Ich löse dies, indem ich eine weitere Regel in syslog / rsyslog zur Pipe-Mail hinzufüge. * -Nachrichten an ein FIFO in / etc / mail / mailban / syslog_fifo
Ich habe dann einen Daemon erstellt, um syslog_fifo zu lesen, die sendmail-Nachrichten zu analysieren und darauf zu reagieren, was gefunden wird. Die Historie der einzelnen IP-Adressen und -Aktivitäten wird durch eine 1,5 Millionen (!) -Zeilen-MySQL-Tabelle verfolgt. Beleidigende IP-Adressen werden in Abhängigkeit von verschiedenen Kriterien für verschiedene Zeiträume / Ports zu einer Verbotskette in iptables hinzugefügt, und das Leben geht süß weiter ...
Eine einfache Cron-Task wird stündlich ausgeführt, gibt alte IP-Adressen frei und aktualisiert den Status in der Datenbank entsprechend.
Jetzt ließ ich die Software automatisch Protokolldatensätze kompilieren und desinfizieren, finde die verantwortliche Adresse für den Missbrauch der IP-Adresse und schicke dann einen Bericht, der den ISP über unsichtbares Verhalten informiert.
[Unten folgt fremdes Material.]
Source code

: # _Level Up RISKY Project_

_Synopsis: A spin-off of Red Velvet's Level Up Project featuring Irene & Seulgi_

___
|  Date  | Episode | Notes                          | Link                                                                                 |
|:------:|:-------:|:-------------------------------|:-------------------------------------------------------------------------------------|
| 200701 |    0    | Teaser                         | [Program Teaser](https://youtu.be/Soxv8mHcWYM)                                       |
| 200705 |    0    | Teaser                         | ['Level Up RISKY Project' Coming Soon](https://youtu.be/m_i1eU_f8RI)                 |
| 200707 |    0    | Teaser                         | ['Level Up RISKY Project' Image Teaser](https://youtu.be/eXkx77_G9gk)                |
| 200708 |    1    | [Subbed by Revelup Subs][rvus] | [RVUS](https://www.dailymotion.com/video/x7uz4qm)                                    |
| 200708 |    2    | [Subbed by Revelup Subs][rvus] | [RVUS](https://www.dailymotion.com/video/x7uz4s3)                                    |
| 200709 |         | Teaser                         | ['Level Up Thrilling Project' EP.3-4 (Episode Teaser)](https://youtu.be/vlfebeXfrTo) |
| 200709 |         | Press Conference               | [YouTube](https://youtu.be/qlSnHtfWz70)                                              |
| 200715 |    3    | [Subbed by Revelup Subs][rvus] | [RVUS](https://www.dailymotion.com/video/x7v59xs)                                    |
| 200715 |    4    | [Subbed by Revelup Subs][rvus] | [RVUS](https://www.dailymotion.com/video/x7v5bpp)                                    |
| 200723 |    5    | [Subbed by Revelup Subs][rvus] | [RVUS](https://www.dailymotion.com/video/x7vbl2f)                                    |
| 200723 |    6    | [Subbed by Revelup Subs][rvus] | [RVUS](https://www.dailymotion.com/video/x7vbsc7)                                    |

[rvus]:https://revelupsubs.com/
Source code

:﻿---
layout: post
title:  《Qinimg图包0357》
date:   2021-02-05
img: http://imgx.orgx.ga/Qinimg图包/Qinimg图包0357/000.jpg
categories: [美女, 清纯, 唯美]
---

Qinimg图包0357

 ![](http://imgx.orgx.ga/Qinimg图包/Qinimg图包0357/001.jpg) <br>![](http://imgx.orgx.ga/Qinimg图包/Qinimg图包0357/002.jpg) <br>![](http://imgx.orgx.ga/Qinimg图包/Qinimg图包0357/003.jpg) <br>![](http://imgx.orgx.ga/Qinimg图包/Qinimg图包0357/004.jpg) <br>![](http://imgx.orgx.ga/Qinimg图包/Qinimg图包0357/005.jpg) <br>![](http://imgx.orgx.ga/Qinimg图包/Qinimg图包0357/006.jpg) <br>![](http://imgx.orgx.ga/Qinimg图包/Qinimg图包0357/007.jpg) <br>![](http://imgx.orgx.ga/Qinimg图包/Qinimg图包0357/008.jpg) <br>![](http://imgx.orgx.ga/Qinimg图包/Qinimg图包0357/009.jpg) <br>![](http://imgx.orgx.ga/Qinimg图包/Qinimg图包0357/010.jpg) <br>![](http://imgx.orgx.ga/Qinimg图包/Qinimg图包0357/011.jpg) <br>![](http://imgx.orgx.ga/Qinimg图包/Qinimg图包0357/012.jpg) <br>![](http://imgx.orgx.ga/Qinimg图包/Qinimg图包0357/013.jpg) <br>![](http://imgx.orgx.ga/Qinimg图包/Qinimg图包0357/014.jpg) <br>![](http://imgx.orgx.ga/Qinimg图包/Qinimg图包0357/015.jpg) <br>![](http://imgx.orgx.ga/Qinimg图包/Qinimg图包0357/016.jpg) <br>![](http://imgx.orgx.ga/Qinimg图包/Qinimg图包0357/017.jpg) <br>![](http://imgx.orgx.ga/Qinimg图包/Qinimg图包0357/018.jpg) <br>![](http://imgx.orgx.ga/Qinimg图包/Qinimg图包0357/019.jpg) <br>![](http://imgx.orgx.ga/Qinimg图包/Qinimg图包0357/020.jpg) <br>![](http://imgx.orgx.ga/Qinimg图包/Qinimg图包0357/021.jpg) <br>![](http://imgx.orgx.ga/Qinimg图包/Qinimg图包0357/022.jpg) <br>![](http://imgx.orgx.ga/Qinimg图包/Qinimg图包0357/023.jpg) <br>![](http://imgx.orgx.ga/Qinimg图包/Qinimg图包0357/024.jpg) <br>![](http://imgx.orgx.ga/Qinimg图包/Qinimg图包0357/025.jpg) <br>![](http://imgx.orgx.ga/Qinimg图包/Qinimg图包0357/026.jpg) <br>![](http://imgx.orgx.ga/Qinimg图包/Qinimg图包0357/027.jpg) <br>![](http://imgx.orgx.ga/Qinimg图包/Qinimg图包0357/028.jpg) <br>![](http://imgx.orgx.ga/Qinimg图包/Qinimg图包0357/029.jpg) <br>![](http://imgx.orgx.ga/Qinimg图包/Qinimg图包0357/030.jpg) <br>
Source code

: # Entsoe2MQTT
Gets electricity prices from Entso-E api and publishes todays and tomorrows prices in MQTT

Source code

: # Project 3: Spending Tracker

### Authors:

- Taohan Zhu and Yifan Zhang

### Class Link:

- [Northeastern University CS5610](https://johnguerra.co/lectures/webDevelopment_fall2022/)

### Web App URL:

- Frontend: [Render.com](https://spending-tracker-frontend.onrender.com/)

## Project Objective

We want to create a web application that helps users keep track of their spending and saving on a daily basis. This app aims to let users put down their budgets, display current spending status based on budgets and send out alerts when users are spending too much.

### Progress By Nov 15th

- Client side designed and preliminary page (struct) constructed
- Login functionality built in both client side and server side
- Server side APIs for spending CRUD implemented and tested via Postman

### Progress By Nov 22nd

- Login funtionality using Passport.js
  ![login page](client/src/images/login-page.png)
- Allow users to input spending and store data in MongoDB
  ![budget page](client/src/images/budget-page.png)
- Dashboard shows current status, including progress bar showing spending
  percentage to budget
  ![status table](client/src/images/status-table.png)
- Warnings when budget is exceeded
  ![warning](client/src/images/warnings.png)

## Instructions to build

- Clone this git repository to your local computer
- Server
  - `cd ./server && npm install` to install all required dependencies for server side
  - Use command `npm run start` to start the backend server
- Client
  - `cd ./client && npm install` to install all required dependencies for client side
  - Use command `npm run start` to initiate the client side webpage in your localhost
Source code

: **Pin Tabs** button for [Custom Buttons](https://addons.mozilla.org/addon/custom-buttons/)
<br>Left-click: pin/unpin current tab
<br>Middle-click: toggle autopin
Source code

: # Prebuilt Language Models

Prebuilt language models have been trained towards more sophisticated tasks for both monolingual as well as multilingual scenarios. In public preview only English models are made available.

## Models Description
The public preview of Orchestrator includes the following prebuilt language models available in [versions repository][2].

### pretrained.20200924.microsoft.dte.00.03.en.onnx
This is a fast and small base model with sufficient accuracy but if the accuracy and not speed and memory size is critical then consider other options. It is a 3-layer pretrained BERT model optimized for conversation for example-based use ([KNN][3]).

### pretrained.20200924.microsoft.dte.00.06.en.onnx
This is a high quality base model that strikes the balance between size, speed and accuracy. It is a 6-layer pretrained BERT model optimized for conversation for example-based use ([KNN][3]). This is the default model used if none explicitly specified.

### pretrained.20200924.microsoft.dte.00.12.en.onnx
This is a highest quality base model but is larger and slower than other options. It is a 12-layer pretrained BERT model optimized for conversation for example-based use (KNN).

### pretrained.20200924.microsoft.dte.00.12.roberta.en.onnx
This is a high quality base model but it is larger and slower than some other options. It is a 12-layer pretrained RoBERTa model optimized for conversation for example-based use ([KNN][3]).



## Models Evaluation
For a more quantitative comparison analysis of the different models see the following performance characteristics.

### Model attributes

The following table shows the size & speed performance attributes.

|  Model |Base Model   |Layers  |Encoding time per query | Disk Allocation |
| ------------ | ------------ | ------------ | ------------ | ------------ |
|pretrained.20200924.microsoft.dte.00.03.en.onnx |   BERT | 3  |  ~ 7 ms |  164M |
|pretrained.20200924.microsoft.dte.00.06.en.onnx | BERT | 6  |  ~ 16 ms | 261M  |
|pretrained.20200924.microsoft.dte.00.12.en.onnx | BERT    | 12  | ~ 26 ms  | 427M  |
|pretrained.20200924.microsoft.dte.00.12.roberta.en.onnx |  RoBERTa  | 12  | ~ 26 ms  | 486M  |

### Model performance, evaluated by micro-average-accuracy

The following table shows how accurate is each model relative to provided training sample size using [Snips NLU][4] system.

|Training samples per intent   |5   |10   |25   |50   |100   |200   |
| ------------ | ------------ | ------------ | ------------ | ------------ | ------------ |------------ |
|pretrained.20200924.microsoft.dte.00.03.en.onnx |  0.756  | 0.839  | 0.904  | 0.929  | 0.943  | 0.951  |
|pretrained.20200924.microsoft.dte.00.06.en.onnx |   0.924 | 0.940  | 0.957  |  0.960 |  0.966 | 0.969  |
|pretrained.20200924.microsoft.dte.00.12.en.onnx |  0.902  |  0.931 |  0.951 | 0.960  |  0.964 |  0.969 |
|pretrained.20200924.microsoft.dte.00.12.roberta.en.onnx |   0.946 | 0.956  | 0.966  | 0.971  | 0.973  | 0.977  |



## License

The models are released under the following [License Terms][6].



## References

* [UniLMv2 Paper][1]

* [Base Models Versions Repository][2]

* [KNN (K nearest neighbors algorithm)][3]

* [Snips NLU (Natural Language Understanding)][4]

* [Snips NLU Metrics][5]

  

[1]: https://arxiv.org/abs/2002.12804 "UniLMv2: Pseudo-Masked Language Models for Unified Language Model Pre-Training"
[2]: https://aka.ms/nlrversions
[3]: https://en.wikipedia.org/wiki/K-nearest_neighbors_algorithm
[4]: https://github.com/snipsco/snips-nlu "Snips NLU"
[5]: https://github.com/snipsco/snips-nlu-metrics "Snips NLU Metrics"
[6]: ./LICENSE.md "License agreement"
Es funktioniert in etwa 5% der Fälle und hilft ein wenig, das Netz aufzuräumen.
Dies erfordert auch eine schwarze Liste von straffälligen ISPs, die diese Art von Beschwerden nicht akzeptieren oder ignorieren, und dies entwickelt sich im Laufe der Zeit.
Ich verwende auch eine ähnliche Lösung für ssh-, pop3- und httpd-Angriffe.
Ich kenne keine andere Software, die dies tut, aber ich könnte Ihnen helfen, eine Lösung zu entwickeln, obwohl ich RedHat / Fedora am besten kenne.